Agronomie et Environnement, UMR 1121, Université de Lorraine Vandoeuvre-lès-Nancy, F-54500, France ; Agronomie et Environnement, UMR 1121, INRA Colmar, F-6800, France ; Agroscope Reckenholz-Tänikon Research Station ART Zurich, Switzerland.
Agronomie et Environnement, UMR 1121, Université de Lorraine Vandoeuvre-lès-Nancy, F-54500, France ; Agronomie et Environnement, UMR 1121, INRA Colmar, F-6800, France.
Ecol Evol. 2014 Apr;4(7):944-58. doi: 10.1002/ece3.989. Epub 2014 Feb 25.
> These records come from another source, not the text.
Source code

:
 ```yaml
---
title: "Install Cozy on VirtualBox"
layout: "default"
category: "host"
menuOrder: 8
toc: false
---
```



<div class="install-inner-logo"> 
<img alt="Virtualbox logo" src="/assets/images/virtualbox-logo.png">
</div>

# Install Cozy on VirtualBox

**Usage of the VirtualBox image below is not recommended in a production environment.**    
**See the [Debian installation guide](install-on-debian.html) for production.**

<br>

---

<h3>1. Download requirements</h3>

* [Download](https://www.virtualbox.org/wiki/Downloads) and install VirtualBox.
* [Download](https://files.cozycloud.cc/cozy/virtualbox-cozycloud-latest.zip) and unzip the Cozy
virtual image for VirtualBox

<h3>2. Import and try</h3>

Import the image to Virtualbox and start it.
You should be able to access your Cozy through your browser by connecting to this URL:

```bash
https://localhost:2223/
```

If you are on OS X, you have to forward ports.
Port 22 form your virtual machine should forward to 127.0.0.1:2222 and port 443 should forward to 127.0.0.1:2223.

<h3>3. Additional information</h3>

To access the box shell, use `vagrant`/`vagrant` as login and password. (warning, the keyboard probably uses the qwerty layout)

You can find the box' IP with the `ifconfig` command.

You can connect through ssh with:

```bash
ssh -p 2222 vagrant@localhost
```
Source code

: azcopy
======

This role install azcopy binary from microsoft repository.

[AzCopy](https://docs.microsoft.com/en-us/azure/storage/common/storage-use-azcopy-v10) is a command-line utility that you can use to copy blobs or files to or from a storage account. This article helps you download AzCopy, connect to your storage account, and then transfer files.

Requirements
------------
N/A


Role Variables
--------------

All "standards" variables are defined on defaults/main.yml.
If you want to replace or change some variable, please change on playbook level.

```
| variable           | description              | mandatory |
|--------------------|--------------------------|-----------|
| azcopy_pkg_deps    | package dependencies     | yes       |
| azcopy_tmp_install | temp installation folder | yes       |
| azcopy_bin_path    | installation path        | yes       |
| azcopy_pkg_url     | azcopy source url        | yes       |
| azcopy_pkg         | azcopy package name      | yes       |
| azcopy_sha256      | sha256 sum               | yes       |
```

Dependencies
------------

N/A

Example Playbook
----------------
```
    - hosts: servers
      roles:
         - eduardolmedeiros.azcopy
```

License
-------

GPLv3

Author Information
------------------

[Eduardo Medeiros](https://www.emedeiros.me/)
Functional trait databases are powerful tools in ecology, though most of them contain large amounts of missing values. The goal of this study was to test the effect of imputation methods on the evaluation of trait values at species level and on the subsequent calculation of functional diversity indices at community level using functional trait databases. Two simple imputation methods (average and median), two methods based on ecological hypotheses, and one multiple imputation method were tested using a large plant trait database, together with the influence of the percentage of missing data and differences between functional traits. At community level, the complete-case approach and three functional diversity indices calculated from grassland plant communities were included. At the species level, one of the methods based on ecological hypothesis was for all traits more accurate than imputation with average or median values, but the multiple imputation method was superior for most of the traits. The method based on functional proximity between species was the best method for traits with an unbalanced distribution, while the method based on the existence of relationships between traits was the best for traits with a balanced distribution. The ranking of the grassland communities for their functional diversity indices was not robust with the complete-case approach, even for low percentages of missing data. With the imputation methods based on ecological hypotheses, functional diversity indices could be computed with a maximum of 30% of missing data, without affecting the ranking between grassland communities. The multiple imputation method performed well, but not better than single imputation based on ecological hypothesis and adapted to the distribution of the trait values for the functional identity and range of the communities. Ecological studies using functional trait databases have to deal with missing data using imputation methods corresponding to their specific needs and making the most out of the information available in the databases. Within this framework, this study indicates the possibilities and limits of single imputation methods based on ecological hypothesis and concludes that they could be useful when studying the ranking of communities for their functional diversity indices.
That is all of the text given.